The matter of patent and latent defects falls under the law of real property and the issue of disclosure.
A Patent defect is clear, apparent, observable and not hidden from view.
A Latent defect is not readily apparent to the eye and can only be determined with some degree of investigation.
A material fact is a defined term under the Code of Ethics. Basically, it means something “important”, but it is defined to be “…..a fact that would affect a reasonable person’s decision to acquire or dispose of…..” an interest in property.
Registrants must investigate and determine material facts, and disclose them to clients. In respect to customers, the disclosure obligation is lessened somewhat to “known material facts” and those material facts which “ought to have been known”. In practice, there may not really be a distinction between these two standards.
The big difference arises when it comes to the seller. The seller is under no obligation whatsoever to disclose material facts, or any facts, at all. That is contrary to the registrant’s obligations and may bring them into conflict.
The seller basically has the right to remain silent.
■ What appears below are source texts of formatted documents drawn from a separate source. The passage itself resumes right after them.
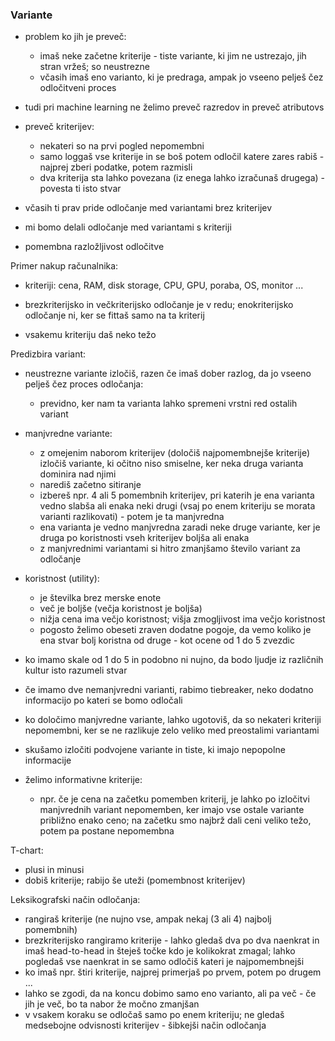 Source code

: ### Variante

- problem ko jih je preveč:
	- imaš neke začetne kriterije - tiste variante, ki jim ne ustrezajo, jih stran vržeš; so neustrezne
	- včasih imaš eno varianto, ki je predraga, ampak jo vseeno pelješ čez odločitveni proces

- tudi pri machine learning ne želimo preveč razredov in preveč atributovs

- preveč kriterijev:
	- nekateri so na prvi pogled nepomembni
	- samo loggaš vse kriterije in se boš potem odločil katere zares rabiš - najprej zberi podatke, potem razmisli
	- dva kriterija sta lahko povezana (iz enega lahko izračunaš drugega) - povesta ti isto stvar

- včasih ti prav pride odločanje med variantami brez kriterijev
- mi bomo delali odločanje med variantami s kriteriji
- pomembna razložljivost odločitve

Primer nakup računalnika:
- kriteriji: cena, RAM, disk storage, CPU, GPU, poraba, OS, monitor ...

- brezkriterijsko in večkriterijsko odločanje je v redu; enokriterijsko odločanje ni, ker se fittaš samo na ta kriterij
- vsakemu kriteriju daš neko težo

Predizbira variant:
- neustrezne variante izločiš, razen če imaš dober razlog, da jo vseeno pelješ čez proces odločanja:
	- previdno, ker nam ta varianta lahko spremeni vrstni red ostalih variant
- manjvredne variante:
	- z omejenim naborom kriterijev (določiš najpomembnejše kriterije) izločiš variante, ki očitno niso smiselne, ker neka druga varianta dominira nad njimi
	- narediš začetno sitiranje
	- izbereš npr. 4 ali 5 pomembnih kriterijev, pri katerih je ena varianta vedno slabša ali enaka neki drugi (vsaj po enem kriteriju se morata varianti razlikovati) - potem je ta manjvredna
	- ena varianta je vedno manjvredna zaradi neke druge variante, ker je druga po koristnosti vseh kriterijev boljša ali enaka
	- z manjvrednimi variantami si hitro zmanjšamo število variant za odločanje

- koristnost (utility):
	- je številka brez merske enote
	- več je boljše (večja koristnost je boljša)
	- nižja cena ima večjo koristnost; višja zmogljivost ima večjo koristnost
	- pogosto želimo obeseti zraven dodatne pogoje, da vemo koliko je ena stvar bolj koristna od druge - kot ocene od 1 do 5 zvezdic

- ko imamo skale od 1 do 5 in podobno ni nujno, da bodo ljudje iz različnih kultur isto razumeli stvar

- če imamo dve nemanjvredni varianti, rabimo tiebreaker, neko dodatno informacijo po kateri se bomo odločali

- ko določimo manjvredne variante, lahko ugotoviš, da so nekateri kriteriji nepomembni, ker se ne razlikuje zelo veliko med preostalimi variantami
- skušamo izločiti podvojene variante in tiste, ki imajo nepopolne informacije

- želimo informativne kriterije:
	- npr. če je cena na začetku pomemben kriterij, je lahko po izločitvi manjvrednih variant nepomemben, ker imajo vse ostale variante približno enako ceno; na začetku smo najbrž dali ceni veliko težo, potem pa postane nepomembna

T-chart:
- plusi in minusi
- dobiš kriterije; rabijo še uteži (pomembnost kriterijev)

Leksikografski način odločanja:
- rangiraš kriterije (ne nujno vse, ampak nekaj (3 ali 4) najbolj pomembnih)
- brezkriterijsko rangiramo kriterije - lahko gledaš dva po dva naenkrat in imaš head-to-head in šteješ točke kdo je kolikokrat zmagal; lahko pogledaš vse naenkrat in se samo odločiš kateri je najpomembnejši
- ko imaš npr. štiri kriterije, najprej primerjaš po prvem, potem po drugem ...
- lahko se zgodi, da na koncu dobimo samo eno varianto, ali pa več - če jih je več, bo ta nabor že močno zmanjšan
- v vsakem koraku se odločaš samo po enem kriteriju; ne gledaš medsebojne odvisnosti kriterijev - šibkejši način odločanja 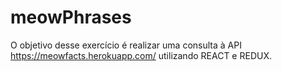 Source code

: # meowPhrases

O objetivo desse exercício é realizar uma consulta à API https://meowfacts.herokuapp.com/ utilizando REACT e REDUX.
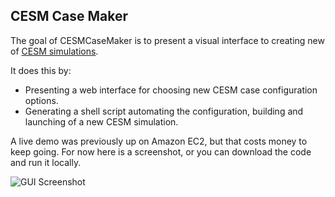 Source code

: CESM Case Maker
---

The goal of CESMCaseMaker is to present a visual interface to creating new of [CESM simulations](http://www.cesm.ucar.edu/models/cesm1.0/).

It does this by:
* Presenting a web interface for choosing new CESM case configuration options.
* Generating a shell script automating the configuration, building and launching of a new CESM simulation.

A live demo was previously up on Amazon EC2, but that costs money to keep going. For now here is a screenshot, or you can download the code and run it locally.

![GUI Screenshot](http://i.imgur.com/qeBlX.png)
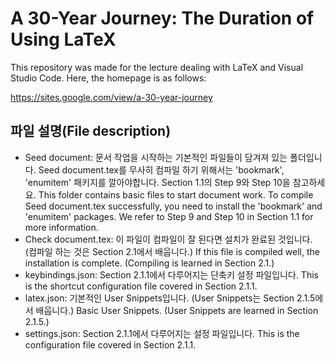 # A 30-Year Journey: The Duration of Using LaTeX

This repository was made for the lecture dealing with LaTeX and Visual Studio Code.
Here, the homepage is as follows:

https://sites.google.com/view/a-30-year-journey

## 파일 설명(File description)
- Seed document: 문서 작업을 시작하는 기본적인 파일들이 담겨져 있는 폴더입니다. Seed document.tex를 무사히 컴파일 하기 위해서는 'bookmark', 'enumitem' 패키지를 깔아야합니다. Section 1.1의 Step 9와 Step 10을 참고하세요. This folder contains basic files to start document work. To compile Seed document.tex successfully, you need to install the 'bookmark' and 'enumitem' packages. We refer to Step 9 and Step 10 in Section 1.1 for more information.
- Check document.tex: 이 파일이 컴파일이 잘 된다면 설치가 완료된 것입니다. (컴파일 하는 것은 Section 2.1에서 배웁니다.) If this file is compiled well, the installation is complete. (Compiling is learned in Section 2.1.)
- keybindings.json: Section 2.1.1에서 다루어지는 단축키 설정 파일입니다. This is the shortcut configuration file covered in Section 2.1.1.
- latex.json: 기본적인 User Snippets입니다. (User Snippets는 Section 2.1.5에서 배웁니다.) Basic User Snippets. (User Snippets are learned in Section 2.1.5.)
- settings.json: Section 2.1.1에서 다루어지는 설정 파일입니다. This is the configuration file covered in Section 2.1.1.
However, once he breaks his silence, then he must volunteer the truth. An omission at this point could lead to liability.
The seller does not have to mention patent defects, because they should be obvious to all. The only obligation might arise in respect to latent defects which make the premises unsafe or unfit for human habitation.
Any concealment of a patent defect could require comment and disclosure by the seller. Some courts have interpreted such an action to constitute a fraudulent activity and would be actionable.
When it comes to a seller’s obligation to disclose, that seems to be:
1) patent defects, which are concealed, and
2) latent defects, which render the premises unsafe or unfit for human habitation.
Naturally, there are sellers like new home builders whose obligations are regulated by statute.